* WORK INSTRUCTIONS: Reproduce only what lies between the first line of the material below and the line containing "At this point, only", with both of those lines included and every line kept exact.

* SOURCE RECORDS:
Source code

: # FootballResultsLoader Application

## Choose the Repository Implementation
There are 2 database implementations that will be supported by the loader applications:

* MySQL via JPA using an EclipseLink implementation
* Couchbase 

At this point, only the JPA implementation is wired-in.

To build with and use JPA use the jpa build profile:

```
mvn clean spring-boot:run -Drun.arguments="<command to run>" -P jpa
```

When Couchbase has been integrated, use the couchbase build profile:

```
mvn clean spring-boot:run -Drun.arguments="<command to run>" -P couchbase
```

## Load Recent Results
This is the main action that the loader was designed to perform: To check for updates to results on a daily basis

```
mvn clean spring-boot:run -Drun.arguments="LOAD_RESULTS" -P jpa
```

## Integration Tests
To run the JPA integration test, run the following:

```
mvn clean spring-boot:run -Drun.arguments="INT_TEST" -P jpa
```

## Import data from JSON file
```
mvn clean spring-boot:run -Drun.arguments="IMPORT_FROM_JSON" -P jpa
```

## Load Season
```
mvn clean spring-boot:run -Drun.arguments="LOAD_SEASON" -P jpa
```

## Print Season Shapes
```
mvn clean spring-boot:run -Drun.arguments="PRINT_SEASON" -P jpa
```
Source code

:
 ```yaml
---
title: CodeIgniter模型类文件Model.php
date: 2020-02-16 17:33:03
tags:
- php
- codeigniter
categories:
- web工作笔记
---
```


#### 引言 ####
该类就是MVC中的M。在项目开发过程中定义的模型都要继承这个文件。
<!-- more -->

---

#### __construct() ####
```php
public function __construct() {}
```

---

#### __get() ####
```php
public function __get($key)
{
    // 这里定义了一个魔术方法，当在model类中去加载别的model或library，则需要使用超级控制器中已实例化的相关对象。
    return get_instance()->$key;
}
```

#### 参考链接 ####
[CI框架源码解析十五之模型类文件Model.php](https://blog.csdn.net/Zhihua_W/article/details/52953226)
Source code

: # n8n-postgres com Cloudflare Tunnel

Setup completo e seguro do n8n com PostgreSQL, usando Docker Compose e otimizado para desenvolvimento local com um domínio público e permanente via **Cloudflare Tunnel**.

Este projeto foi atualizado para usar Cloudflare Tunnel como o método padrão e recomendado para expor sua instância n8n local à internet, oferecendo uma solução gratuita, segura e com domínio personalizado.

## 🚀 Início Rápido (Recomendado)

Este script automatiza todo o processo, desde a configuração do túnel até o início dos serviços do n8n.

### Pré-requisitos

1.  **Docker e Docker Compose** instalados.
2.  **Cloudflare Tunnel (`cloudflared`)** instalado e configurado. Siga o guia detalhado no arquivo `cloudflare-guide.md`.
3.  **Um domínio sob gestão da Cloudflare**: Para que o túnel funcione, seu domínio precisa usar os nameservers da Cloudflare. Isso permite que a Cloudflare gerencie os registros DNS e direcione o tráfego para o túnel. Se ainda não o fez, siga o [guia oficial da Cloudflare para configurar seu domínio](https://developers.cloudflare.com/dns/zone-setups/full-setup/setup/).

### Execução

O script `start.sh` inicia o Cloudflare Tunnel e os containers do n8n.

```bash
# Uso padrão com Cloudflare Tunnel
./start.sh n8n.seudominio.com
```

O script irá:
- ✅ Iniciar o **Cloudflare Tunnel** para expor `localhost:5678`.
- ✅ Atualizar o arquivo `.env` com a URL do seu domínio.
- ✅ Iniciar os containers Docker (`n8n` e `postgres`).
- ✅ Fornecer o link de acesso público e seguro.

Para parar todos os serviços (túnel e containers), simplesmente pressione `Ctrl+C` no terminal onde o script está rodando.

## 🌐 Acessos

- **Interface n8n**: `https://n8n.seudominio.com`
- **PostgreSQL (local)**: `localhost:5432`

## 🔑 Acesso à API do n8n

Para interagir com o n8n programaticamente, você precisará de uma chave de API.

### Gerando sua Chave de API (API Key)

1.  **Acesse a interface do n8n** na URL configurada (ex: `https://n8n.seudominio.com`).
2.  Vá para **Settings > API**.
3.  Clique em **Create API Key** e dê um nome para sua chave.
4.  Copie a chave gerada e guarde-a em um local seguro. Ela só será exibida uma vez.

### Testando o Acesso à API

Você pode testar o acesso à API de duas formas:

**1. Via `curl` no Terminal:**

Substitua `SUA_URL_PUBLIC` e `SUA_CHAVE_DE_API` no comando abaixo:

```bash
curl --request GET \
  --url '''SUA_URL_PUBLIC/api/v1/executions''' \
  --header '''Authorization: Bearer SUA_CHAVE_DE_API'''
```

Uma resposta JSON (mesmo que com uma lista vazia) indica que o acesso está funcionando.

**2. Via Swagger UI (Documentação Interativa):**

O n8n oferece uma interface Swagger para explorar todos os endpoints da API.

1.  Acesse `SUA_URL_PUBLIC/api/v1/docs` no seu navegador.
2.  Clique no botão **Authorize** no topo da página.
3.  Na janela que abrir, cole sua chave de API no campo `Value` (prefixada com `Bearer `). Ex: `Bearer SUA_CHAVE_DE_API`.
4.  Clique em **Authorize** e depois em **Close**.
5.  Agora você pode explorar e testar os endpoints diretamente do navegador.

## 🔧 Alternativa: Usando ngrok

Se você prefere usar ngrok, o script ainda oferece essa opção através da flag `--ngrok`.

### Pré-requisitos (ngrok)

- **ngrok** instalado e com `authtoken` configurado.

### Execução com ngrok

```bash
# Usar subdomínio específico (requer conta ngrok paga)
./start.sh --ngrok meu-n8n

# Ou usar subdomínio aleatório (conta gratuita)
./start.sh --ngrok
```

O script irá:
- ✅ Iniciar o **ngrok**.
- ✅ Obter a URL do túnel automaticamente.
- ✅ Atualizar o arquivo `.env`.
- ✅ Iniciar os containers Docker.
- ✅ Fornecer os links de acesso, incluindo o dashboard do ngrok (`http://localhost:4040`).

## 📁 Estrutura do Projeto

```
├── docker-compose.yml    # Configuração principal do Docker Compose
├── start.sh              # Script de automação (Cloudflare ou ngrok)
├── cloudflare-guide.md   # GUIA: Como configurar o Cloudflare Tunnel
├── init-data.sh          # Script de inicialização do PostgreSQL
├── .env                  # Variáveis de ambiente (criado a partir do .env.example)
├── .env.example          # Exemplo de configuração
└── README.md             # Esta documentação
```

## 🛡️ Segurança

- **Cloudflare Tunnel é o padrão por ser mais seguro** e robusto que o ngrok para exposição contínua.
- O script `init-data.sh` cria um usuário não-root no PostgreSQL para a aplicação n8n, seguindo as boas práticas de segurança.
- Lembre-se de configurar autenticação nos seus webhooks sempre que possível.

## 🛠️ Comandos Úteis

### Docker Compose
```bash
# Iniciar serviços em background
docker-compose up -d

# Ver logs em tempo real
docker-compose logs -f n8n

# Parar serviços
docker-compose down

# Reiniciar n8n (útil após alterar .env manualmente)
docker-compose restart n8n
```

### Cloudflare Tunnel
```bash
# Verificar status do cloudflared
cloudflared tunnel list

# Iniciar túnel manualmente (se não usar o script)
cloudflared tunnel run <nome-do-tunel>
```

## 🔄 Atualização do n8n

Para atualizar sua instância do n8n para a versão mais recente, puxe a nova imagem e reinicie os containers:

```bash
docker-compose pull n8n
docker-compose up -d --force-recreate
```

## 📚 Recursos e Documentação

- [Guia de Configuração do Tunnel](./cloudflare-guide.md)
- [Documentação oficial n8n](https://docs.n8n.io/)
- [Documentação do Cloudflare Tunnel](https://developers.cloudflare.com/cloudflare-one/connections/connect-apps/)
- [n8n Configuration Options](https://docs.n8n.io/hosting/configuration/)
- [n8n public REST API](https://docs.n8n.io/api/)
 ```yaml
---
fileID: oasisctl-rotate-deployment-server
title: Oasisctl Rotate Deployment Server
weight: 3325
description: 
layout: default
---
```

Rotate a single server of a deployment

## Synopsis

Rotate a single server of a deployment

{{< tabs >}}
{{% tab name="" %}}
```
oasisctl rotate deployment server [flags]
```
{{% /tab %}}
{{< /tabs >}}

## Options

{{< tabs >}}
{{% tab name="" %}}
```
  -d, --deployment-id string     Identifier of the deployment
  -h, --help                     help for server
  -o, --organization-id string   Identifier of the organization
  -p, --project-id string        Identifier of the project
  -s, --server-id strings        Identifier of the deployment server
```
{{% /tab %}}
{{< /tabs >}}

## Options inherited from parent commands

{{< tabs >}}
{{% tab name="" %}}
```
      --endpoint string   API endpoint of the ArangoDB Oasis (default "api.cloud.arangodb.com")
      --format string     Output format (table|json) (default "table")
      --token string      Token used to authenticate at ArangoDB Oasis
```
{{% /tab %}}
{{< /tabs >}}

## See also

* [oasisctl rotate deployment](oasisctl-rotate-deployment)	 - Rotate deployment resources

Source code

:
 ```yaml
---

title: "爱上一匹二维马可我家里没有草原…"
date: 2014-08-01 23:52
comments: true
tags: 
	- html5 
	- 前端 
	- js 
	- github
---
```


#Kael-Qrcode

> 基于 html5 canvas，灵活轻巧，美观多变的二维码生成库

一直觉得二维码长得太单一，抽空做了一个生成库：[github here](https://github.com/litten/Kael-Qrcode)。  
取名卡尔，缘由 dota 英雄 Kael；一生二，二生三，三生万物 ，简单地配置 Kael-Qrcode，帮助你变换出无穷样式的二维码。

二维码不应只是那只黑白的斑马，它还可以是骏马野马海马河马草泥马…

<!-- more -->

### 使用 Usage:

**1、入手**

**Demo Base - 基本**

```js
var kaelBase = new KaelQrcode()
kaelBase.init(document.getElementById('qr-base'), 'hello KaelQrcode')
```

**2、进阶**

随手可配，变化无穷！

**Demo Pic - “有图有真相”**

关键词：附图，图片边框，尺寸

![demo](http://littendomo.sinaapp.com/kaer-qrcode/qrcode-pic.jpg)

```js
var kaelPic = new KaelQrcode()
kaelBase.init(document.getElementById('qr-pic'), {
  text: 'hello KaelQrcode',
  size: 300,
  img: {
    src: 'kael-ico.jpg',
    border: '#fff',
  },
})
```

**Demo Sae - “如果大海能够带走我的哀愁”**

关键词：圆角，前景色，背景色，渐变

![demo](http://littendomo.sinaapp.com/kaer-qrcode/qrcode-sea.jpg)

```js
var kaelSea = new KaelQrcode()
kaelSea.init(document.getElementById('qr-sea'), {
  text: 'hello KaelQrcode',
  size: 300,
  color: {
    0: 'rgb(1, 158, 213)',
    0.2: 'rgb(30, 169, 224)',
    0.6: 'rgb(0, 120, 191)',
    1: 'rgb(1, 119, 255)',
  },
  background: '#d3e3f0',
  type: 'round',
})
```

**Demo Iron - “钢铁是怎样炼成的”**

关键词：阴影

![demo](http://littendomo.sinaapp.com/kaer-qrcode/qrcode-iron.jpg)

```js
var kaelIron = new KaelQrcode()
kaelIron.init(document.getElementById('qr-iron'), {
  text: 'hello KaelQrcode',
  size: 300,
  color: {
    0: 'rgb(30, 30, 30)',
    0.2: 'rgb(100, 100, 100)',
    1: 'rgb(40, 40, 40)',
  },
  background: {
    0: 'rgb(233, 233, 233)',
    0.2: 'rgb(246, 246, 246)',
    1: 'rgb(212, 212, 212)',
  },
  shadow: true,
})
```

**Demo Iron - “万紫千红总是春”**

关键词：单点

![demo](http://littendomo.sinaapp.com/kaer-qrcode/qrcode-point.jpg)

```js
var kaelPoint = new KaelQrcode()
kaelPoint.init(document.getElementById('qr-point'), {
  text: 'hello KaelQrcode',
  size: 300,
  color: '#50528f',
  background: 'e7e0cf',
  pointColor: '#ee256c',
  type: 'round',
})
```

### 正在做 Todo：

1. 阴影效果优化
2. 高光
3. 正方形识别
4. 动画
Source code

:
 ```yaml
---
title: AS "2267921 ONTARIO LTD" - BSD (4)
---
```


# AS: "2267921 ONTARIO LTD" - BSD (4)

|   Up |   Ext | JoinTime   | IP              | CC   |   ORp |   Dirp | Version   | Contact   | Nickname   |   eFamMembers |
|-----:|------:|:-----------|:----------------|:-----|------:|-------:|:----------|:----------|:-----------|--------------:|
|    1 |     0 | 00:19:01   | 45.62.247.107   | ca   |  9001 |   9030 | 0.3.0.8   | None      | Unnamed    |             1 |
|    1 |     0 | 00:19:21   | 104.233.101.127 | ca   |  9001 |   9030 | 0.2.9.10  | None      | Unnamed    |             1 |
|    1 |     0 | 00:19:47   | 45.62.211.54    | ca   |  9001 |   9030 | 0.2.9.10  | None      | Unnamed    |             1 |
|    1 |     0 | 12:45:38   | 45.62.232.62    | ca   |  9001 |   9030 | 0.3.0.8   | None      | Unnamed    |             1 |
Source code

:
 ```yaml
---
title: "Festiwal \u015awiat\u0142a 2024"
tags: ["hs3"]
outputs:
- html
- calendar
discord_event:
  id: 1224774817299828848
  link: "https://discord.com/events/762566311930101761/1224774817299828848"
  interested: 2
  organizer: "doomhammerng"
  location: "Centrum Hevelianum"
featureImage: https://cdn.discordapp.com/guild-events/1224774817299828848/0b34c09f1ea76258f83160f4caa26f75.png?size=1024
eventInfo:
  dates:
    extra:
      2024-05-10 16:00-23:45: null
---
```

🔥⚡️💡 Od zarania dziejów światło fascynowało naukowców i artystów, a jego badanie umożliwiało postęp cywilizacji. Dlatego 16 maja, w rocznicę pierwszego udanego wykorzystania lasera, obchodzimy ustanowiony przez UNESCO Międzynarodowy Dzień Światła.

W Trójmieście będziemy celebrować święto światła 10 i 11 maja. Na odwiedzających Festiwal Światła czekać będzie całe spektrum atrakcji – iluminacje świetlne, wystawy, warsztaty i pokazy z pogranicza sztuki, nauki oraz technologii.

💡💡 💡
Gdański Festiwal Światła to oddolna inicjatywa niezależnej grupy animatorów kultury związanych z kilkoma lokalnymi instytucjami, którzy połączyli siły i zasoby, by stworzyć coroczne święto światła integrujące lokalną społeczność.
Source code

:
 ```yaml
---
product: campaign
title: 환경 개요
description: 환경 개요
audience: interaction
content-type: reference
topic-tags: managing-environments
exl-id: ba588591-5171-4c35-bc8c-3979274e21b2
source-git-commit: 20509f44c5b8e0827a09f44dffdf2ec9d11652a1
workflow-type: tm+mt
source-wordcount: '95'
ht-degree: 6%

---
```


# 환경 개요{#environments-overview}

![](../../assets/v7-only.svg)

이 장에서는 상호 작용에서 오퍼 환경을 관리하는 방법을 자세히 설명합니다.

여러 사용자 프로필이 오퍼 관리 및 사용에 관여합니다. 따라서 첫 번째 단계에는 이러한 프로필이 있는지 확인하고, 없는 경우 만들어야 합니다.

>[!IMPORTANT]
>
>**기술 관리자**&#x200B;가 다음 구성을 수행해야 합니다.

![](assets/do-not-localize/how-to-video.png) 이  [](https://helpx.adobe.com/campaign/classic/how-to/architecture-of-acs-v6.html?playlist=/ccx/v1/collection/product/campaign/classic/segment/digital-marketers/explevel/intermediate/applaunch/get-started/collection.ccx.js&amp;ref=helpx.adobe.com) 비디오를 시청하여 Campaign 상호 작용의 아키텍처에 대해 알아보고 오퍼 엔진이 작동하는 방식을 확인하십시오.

* EXPECTED OUTPUT:
Source code

: # FootballResultsLoader Application

## Choose the Repository Implementation
There are 2 database implementations that will be supported by the loader applications:

* MySQL via JPA using an EclipseLink implementation
* Couchbase 

At this point, only the JPA implementation is wired-in.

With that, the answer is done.